Can you imagine “Donald in” saying things like this?  Coincidence?  I don’t believe in “coincidences,” especially when it comes to this blog.  “Donald in” disappears and “jerry” starts posting like crazy...pretty clear to me.

So, Sick of Wal-Mart, ddrb, and all the rest if you want to think of “jerry” as “jerry” and continue to encourage his blather, that’s your call.  As for me, I want to fondly refer to “jerry” as Jerry Baloney. (thanks again ddrb for the Paul Winchell inspiration on this one!)

In fact, I’ll make it easier on everyone.  When you see “jerry,” just think “Duh Donald.”

ScrewedbyWal-Mart in Anytown, America
Wednesday, November 28 at 10:28 AM

Screwedby: Your welcome.

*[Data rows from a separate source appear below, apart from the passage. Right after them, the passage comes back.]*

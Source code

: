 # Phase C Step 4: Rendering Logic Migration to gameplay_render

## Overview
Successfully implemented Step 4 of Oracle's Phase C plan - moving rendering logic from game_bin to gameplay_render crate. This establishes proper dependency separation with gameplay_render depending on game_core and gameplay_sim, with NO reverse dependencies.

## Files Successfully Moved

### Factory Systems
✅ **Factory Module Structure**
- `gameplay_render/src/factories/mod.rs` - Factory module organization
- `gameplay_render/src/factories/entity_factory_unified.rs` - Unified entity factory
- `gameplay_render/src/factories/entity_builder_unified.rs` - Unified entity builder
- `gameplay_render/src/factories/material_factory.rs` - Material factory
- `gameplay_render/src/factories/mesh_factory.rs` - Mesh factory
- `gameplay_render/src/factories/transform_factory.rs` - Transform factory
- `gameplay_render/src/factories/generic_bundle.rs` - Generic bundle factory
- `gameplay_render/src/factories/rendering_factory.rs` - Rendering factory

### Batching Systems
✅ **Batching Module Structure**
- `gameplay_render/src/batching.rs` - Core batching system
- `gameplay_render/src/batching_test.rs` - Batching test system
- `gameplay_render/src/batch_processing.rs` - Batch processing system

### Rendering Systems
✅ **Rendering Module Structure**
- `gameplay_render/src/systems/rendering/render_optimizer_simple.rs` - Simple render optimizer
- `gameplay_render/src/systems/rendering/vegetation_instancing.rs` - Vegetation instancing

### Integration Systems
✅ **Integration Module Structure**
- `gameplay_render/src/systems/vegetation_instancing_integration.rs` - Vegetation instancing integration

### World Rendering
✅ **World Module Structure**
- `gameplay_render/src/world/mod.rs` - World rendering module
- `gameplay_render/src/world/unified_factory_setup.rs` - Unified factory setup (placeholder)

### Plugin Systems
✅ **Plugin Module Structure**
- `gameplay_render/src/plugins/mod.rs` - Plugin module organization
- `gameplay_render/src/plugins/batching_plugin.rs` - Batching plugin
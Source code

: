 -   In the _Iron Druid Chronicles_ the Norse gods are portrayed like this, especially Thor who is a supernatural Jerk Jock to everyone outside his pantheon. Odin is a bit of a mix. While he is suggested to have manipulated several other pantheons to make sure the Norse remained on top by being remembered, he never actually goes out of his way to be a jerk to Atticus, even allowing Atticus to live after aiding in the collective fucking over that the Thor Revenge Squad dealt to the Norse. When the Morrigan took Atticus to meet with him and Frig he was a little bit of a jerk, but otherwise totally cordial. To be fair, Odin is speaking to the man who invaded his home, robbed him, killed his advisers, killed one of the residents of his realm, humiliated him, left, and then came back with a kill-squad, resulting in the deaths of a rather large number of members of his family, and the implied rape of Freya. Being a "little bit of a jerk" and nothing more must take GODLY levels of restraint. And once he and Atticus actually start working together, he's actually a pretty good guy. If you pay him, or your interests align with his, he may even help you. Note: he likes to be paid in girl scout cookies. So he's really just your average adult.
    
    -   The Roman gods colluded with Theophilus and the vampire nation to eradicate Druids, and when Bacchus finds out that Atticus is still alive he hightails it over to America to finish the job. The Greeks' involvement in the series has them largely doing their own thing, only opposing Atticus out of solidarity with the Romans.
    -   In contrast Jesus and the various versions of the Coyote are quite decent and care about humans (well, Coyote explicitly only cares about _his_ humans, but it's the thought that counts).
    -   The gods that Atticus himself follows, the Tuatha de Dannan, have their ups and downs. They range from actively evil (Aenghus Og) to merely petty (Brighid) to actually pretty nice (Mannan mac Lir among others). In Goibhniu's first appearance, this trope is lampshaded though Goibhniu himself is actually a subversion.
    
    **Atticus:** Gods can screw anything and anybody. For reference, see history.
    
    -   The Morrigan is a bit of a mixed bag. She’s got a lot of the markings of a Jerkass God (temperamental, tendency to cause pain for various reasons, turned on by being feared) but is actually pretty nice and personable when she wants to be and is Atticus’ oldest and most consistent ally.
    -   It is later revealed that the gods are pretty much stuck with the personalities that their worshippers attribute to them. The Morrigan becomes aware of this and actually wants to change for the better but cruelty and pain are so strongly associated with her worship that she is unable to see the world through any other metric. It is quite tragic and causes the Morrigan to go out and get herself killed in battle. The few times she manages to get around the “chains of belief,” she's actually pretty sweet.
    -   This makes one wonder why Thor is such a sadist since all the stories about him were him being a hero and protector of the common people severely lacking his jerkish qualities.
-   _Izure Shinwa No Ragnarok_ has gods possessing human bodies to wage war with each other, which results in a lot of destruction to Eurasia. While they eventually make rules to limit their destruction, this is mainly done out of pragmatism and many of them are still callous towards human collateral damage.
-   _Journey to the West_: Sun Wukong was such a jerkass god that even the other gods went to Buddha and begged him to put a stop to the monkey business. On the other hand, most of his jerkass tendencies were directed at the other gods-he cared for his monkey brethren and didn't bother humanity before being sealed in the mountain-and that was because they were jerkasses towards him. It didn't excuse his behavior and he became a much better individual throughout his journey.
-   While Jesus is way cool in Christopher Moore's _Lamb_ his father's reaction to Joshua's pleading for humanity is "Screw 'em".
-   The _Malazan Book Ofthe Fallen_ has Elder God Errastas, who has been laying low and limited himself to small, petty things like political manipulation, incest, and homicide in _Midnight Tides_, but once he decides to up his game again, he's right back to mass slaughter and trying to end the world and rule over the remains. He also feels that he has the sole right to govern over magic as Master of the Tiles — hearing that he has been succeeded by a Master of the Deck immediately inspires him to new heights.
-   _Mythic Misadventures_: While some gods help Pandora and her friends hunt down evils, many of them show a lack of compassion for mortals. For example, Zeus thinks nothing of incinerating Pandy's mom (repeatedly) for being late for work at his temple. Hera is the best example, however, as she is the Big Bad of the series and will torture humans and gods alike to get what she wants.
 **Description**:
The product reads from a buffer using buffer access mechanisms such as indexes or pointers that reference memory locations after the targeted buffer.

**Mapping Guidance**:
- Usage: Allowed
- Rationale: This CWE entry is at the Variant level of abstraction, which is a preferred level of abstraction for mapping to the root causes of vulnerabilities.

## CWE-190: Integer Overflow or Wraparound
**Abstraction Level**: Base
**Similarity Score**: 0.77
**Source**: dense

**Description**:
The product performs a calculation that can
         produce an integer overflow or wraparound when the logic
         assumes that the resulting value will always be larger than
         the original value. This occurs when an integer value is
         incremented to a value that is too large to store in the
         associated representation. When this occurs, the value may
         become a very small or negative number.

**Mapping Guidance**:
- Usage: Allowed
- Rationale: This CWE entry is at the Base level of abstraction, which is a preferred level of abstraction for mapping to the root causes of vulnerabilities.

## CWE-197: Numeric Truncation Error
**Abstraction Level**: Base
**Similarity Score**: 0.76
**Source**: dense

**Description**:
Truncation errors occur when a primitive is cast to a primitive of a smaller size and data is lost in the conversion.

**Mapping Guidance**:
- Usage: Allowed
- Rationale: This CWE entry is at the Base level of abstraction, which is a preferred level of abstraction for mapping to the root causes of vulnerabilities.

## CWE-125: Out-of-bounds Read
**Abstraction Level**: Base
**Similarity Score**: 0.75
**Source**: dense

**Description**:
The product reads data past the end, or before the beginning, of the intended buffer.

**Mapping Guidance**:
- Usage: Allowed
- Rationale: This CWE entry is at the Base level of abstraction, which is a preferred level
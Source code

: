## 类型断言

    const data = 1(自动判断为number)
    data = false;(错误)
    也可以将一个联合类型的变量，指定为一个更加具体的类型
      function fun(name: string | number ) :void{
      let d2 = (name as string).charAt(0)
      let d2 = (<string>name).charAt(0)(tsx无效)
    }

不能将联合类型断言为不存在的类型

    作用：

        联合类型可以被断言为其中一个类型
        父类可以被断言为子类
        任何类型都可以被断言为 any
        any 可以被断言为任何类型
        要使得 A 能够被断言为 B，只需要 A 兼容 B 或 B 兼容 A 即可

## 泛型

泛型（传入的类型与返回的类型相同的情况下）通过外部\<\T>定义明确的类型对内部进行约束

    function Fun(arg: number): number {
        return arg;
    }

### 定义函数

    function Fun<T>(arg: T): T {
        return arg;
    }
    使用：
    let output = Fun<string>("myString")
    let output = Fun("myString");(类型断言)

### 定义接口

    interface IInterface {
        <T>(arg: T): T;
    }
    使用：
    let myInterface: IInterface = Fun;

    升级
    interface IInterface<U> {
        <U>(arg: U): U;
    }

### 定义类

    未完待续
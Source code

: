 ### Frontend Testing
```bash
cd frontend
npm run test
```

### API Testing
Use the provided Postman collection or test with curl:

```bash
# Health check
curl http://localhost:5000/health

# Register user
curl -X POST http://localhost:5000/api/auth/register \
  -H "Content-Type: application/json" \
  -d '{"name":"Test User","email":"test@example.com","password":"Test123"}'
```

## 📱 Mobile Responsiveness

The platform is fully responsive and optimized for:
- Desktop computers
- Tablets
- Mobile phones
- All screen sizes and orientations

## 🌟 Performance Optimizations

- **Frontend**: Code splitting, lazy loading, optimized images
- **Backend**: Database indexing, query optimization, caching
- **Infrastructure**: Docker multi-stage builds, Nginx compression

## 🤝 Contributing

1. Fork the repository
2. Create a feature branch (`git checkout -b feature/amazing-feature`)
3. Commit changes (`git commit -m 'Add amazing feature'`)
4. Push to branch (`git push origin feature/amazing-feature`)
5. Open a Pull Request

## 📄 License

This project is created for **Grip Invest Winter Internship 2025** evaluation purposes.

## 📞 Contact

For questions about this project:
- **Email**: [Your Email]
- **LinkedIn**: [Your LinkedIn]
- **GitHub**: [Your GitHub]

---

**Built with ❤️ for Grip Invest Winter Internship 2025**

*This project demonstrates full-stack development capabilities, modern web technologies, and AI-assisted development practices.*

BTW, how does changing one’s screen name change one’s mentality?I don’t understand .

ddrb in
Wednesday, November 28 at 11:04 AM

P.S. : IF changing one’s screen name alter’s one’s intelligence ,and makes a person smarter,hey,say buh bye to ddrb!!

ddrb in
Wednesday, November 28 at 11:29 AM

Wallstreet in : I have referred to this study before, but in light of this Ohio issue,it bears repeating. I would highly ,and humbly, recommend that ANY city,county,or state who is considering a WalMart ,please read the University of Pennsylvania research study on WalMart and its effects on County Wide Poverty.This scholarly,meticulous paper was not underwritten by any corporate interest. It is replete with statistics and logarithmic graphs to substantiate its findings.The percentages show that gaining a WalMart did not decrease poverty rates(the study did” control “for initial poverty rates.) The paper is the work of Professor Stephan Goetz and Hema Swaminathan, Pennsylvania State University,dated October 18,2004. It may be obtained at sgoetz@psu.edu

ddrb in
Wednesday, November 28 at 11:44 AM

screwed by we will refer to you as full of bs

matthew vantress in gresham oregon
Wednesday, November 28 at 06:01 PM

I noticed from the Cleveland Plain Dealer article that Daniel Sherman at the Steelyard Commons Walmart had a law degree. A law degree and the best he can come up with is as a stocker supervisor at Walmart. 6,000 people show up for these retail poverty jobs at one store because there are no other jobs. 25,000 at another Walmart in Chicago. This is the real economy that has been created by the corporate governance of America and the interests of the wealthy. Walmart, NAFTA and the Bush/Clinton types sent your good paying jobs overseas to China. Earn a college degree...to work at Walmart. Typical corporate greed and the results. No thanks.